Thursday, 23 February 2023

Wage pressures moderating

CapEx recovery is muted

Capital investment moved modestly higher in Q4, despite sluggish investment in equipment, lifted by more building investment in Tasmania and Victoria. 


The detailed labour force figures showed the usual seasonal lift in unemployed persons.

It's been a wild ride, from 1 million unemployed persons down to just 460k in the third quarter of last year and a chronic shortage of workers as the lockdowns ended. 

But that number of unemployed persons has lifted by more than 100,000 to 561,000 over the past four months, and anecdotally we are well and truly through the worst of the squeeze now. 

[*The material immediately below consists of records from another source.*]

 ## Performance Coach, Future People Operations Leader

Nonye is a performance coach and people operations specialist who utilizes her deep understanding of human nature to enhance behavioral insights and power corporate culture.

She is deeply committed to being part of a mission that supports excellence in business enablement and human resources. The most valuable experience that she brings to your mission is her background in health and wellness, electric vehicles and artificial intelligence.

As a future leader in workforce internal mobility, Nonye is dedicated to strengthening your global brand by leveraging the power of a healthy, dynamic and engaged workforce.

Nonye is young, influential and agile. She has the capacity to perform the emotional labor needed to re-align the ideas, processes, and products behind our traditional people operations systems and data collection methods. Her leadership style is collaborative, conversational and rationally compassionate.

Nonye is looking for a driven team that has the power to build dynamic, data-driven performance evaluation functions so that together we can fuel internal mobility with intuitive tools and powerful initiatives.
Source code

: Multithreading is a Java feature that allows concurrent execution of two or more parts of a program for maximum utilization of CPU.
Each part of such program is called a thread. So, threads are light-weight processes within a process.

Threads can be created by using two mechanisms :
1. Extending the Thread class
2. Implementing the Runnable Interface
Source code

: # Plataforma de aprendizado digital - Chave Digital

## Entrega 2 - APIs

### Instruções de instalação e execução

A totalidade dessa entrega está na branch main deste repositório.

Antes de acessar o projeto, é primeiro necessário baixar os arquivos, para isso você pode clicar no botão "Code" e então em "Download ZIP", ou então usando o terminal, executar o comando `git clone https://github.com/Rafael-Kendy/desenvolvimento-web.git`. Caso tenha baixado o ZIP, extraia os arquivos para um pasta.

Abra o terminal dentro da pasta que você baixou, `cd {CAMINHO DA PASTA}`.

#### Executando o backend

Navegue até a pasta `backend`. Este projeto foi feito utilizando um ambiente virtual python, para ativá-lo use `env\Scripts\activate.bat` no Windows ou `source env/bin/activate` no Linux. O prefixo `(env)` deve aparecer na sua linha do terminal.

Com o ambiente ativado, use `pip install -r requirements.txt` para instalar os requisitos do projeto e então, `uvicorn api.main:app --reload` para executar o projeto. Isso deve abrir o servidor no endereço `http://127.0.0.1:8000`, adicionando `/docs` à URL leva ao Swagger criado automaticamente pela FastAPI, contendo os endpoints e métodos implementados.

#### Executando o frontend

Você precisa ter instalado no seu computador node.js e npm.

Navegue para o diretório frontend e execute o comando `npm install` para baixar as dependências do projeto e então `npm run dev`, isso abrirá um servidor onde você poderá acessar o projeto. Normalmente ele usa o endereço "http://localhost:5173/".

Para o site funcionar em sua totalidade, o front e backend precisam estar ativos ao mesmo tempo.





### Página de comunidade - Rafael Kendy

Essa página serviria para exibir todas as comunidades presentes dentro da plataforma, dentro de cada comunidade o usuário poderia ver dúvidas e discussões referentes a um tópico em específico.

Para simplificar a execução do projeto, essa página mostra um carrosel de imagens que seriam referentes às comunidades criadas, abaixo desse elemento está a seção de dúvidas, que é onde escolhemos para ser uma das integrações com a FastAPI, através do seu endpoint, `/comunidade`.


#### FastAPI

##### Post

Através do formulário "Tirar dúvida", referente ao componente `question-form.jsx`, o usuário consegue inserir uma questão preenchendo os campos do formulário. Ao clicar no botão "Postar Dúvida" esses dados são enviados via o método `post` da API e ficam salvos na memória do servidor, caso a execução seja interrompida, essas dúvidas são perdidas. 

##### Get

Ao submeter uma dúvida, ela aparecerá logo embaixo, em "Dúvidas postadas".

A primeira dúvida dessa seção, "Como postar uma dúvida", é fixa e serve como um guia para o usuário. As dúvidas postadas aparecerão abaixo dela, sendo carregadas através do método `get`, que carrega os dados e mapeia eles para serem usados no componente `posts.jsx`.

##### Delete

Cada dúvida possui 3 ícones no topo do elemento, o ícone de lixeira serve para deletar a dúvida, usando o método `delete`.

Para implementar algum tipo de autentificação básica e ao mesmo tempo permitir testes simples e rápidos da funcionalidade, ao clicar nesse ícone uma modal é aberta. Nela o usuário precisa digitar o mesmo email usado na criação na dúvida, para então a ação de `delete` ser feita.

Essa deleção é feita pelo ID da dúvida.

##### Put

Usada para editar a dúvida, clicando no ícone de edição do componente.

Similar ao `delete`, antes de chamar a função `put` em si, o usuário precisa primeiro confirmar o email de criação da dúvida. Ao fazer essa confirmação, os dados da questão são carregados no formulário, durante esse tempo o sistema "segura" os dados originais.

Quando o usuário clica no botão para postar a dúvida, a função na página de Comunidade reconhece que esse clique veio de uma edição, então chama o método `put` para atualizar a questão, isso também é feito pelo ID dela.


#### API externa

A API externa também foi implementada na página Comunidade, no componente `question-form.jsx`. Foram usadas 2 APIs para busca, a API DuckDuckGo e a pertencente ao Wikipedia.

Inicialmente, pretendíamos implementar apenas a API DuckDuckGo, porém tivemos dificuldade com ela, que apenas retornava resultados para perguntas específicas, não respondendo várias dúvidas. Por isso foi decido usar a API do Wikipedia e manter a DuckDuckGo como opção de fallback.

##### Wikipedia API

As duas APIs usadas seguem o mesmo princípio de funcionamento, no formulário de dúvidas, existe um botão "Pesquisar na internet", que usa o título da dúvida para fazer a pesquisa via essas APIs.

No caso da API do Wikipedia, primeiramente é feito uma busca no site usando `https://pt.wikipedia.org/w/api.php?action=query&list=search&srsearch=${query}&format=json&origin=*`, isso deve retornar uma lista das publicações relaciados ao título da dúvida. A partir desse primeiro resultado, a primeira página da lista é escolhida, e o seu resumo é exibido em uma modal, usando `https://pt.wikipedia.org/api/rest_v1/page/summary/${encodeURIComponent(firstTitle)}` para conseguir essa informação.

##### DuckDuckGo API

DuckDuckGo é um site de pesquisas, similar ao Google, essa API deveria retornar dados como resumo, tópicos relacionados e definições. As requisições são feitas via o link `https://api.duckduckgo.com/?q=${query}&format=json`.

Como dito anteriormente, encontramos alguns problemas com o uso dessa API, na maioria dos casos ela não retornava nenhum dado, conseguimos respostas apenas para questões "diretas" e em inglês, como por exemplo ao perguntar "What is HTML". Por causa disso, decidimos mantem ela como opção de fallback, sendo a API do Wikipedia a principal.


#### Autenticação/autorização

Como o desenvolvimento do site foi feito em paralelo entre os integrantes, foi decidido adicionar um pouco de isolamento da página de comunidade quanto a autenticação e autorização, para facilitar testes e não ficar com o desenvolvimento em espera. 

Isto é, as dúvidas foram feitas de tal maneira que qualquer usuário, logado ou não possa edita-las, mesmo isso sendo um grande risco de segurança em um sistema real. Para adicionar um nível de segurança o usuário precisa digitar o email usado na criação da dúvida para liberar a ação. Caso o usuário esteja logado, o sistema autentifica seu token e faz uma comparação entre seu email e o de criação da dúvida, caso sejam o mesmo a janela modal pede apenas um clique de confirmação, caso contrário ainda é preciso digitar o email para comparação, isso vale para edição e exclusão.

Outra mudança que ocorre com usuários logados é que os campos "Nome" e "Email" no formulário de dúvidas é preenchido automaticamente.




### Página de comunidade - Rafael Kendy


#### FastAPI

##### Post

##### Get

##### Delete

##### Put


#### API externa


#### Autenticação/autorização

Gareth Aird of the CBA certainly thinks so.


Australia doesn't really share the risks of a wages breakout with countries such as the US, with immigration now running at record levels. 

The RBA's forecasts were for wages growth to peak at 4.2 per cent at the end of this year - and unemployment to reach 3.8 per cent by the end of December - but both of these assumptions may already looking a little shaky. 

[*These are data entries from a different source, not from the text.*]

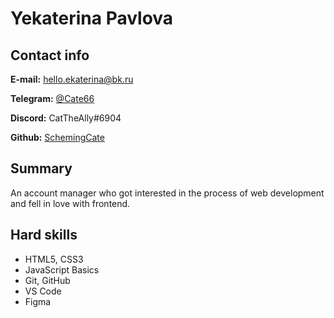 # Yekaterina Pavlova

## Contact info

**E-mail:** [hello.ekaterina@bk.ru](mailto:hello.ekaterina@bk.ru)

**Telegram:** [@Cate66](https://t.me/Cate66)

**Discord:** CatTheAlly#6904

**Github:** [SchemingCate](https://github.com/SchemingCate)

## Summary

An account manager who got interested in the process of web development and fell in love with frontend.

## Hard skills

- HTML5, CSS3
- JavaScript Basics
- Git, GitHub
- VS Code
- Figma
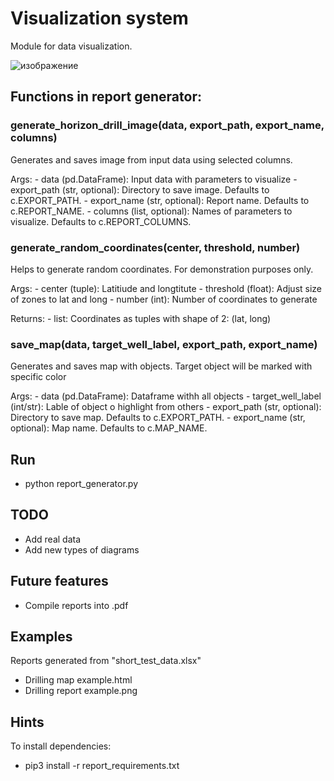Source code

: # Visualization system

Module for data visualization.

![изображение](https://user-images.githubusercontent.com/64684353/148545901-3587eda1-fc0f-4ee6-b6ca-26864c57e112.png)

## Functions in report generator:
### generate_horizon_drill_image(data, export_path, export_name, columns)
Generates and saves image from input data using selected columns.

Args:
    - data (pd.DataFrame): Input data with parameters to visualize
    - export_path (str, optional): Directory to save image. Defaults to c.EXPORT_PATH.
    - export_name (str, optional): Report name. Defaults to c.REPORT_NAME.
    - columns (list, optional): Names of parameters to visualize. Defaults to c.REPORT_COLUMNS.

### generate_random_coordinates(center, threshold, number)
Helps to generate random coordinates.
For demonstration purposes only.

Args:
    - center (tuple): Latitiude and longtitute
    - threshold (float): Adjust size of zones to lat and long
    - number (int): Number of coordinates to generate

Returns:
    - list: Coordinates as tuples with shape of 2: (lat, long)

### save_map(data, target_well_label, export_path, export_name)
Generates and saves map with objects.
Target object will be marked with specific color

Args:
    - data (pd.DataFrame): Dataframe withh all objects
    - target_well_label (int/str): Lable of object o highlight from others
    - export_path (str, optional): Directory to save map. Defaults to c.EXPORT_PATH.
    - export_name (str, optional): Map name. Defaults to c.MAP_NAME.


## Run
- python report_generator.py

## TODO
- Add real data
- Add new types of diagrams

## Future features
- Compile reports into .pdf

## Examples
Reports generated from "short_test_data.xlsx"
- Drilling map example.html
- Drilling report example.png

## Hints
To install dependencies:
- pip3 install -r report_requirements.txt

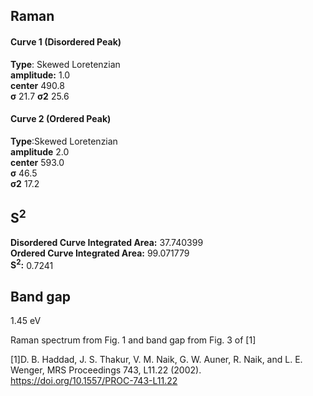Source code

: ## Raman

#### Curve 1 (Disordered Peak)
**Type**: Skewed Loretenzian\
**amplitude:** 1.0\
**center** 490.8\
**σ** 21.7
**σ2** 25.6


#### Curve 2 (Ordered Peak)
**Type**:Skewed Loretenzian\
**amplitude** 2.0\
**center** 593.0\
**σ** 46.5\
**σ2** 17.2


## S<sup>2</sup>
**Disordered Curve Integrated Area:** 37.740399\
**Ordered Curve Integrated Area:** 99.071779\
**S<sup>2</sup>:** 0.7241




## Band gap
1.45 eV


Raman spectrum from Fig. 1 and band gap from Fig. 3 of [1]


[1]D. B. Haddad, J. S. Thakur, V. M. Naik, G. W. Auner, R. Naik, and L. E. Wenger, MRS Proceedings 743, L11.22 (2002).
https://doi.org/10.1557/PROC-743-L11.22
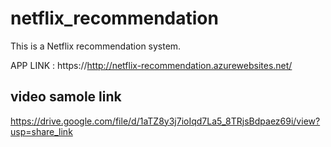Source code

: # netflix_recommendation
This is a Netflix recommendation system.

APP LINK : https://http://netflix-recommendation.azurewebsites.net/

## video samole link
https://drive.google.com/file/d/1aTZ8y3j7ioIqd7La5_8TRjsBdpaez69i/view?usp=share_link
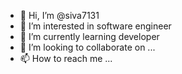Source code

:- 👋 Hi, I’m @siva7131
- 👀 I’m interested in software  engineer
- 🌱 I’m currently learning developer
- 💞️ I’m looking to collaborate on ...
- 📫 How to reach me ...

<!---
siva7131/siva7131 is a ✨ special ✨ repository because its `README.md` (this file) appears on your GitHub profile.
You can click the Preview link to take a look at your changes.
--->
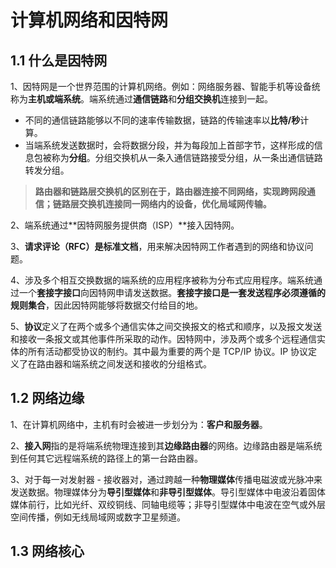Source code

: # **计算机网络和因特网**

## **1.1 什么是因特网**

1、因特网是一个世界范围的计算机网络。例如：网络服务器、智能手机等设备统称为**主机或端系统**。端系统通过**通信链路**和**分组交换机**连接到一起。

- 不同的通信链路能够以不同的速率传输数据，链路的传输速率以**比特/秒**计算。
- 当端系统发送数据时，会将数据分段，并为每段加上首部字节，这样形成的信息包被称为**分组**。分组交换机从一条入通信链路接受分组，从一条出通信链路转发分组。

> **路由器和链路层交换机的区别在于，路由器连接不同网络，实现跨网段通信；链路层交换机连接同一网络内的设备，优化局域网传输。**

2、端系统通过**因特网服务提供商（ISP）**接入因特网。

3、**请求评论（RFC）是标准文档**，用来解决因特网工作者遇到的网络和协议问题。

4、涉及多个相互交换数据的端系统的应用程序被称为分布式应用程序。端系统通过一个**套接字接口**向因特网申请发送数据。**套接字接口是一套发送程序必须遵循的规则集合**，因此因特网能够将数据交付给目的地。

5、**协议**定义了在两个或多个通信实体之间交换报文的格式和顺序，以及报文发送和接收一条报文或其他事件所采取的动作。因特网中，涉及两个或多个远程通信实体的所有活动都受协议的制约。其中最为重要的两个是 TCP/IP 协议。IP 协议定义了在路由器和端系统之间发送和接收的分组格式。

## 1.2 网络边缘

1、在计算机网络中，主机有时会被进一步划分为：**客户和服务器**。

2、**接入网**指的是将端系统物理连接到其**边缘路由器**的网络。边缘路由器是端系统到任何其它远程端系统的路径上的第一台路由器。

3、对于每一对发射器 - 接收器对，通过跨越一种**物理媒体**传播电磁波或光脉冲来发送数据。物理媒体分为**导引型媒体**和**非导引型媒体**。导引型媒体中电波沿着固体媒体前行，比如光纤、双绞铜线、同轴电缆等；非导引型媒体中电波在空气或外层空间传播，例如无线局域网或数字卫星频道。

## 1.3 网络核心





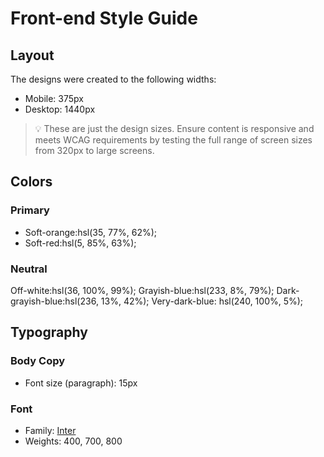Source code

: # Front-end Style Guide
## Layout
The designs were created to the following widths:
- Mobile: 375px
- Desktop: 1440px
> 💡 These are just the design sizes. Ensure content is responsive and meets WCAG requirements by testing the full range of screen sizes from 320px to large screens.
## Colors
### Primary
- Soft-orange:hsl(35, 77%, 62%);
- Soft-red:hsl(5, 85%, 63%);
### Neutral
Off-white:hsl(36, 100%, 99%);
Grayish-blue:hsl(233, 8%, 79%);
Dark-grayish-blue:hsl(236, 13%, 42%);
Very-dark-blue: hsl(240, 100%, 5%);
## Typography
### Body Copy
- Font size (paragraph): 15px
### Font
- Family: [Inter](https://fonts.google.com/specimen/Inter)
- Weights: 400, 700, 800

Today's average weekly earnings growth figures from the ABS lifted to the highest level since May 2020 at 3.4 per cent, mirroring the surprisingly soft wages figures from yesterday. 

Xero's wages growth index for small business is also slowing sharply (Macquarie Macro chart):


Gareth Aird from the CBA thinks the Reserve Bank will pause interest rates "very soon" with inflation expectations falling and wages growth running at levels consistent with the inflation target.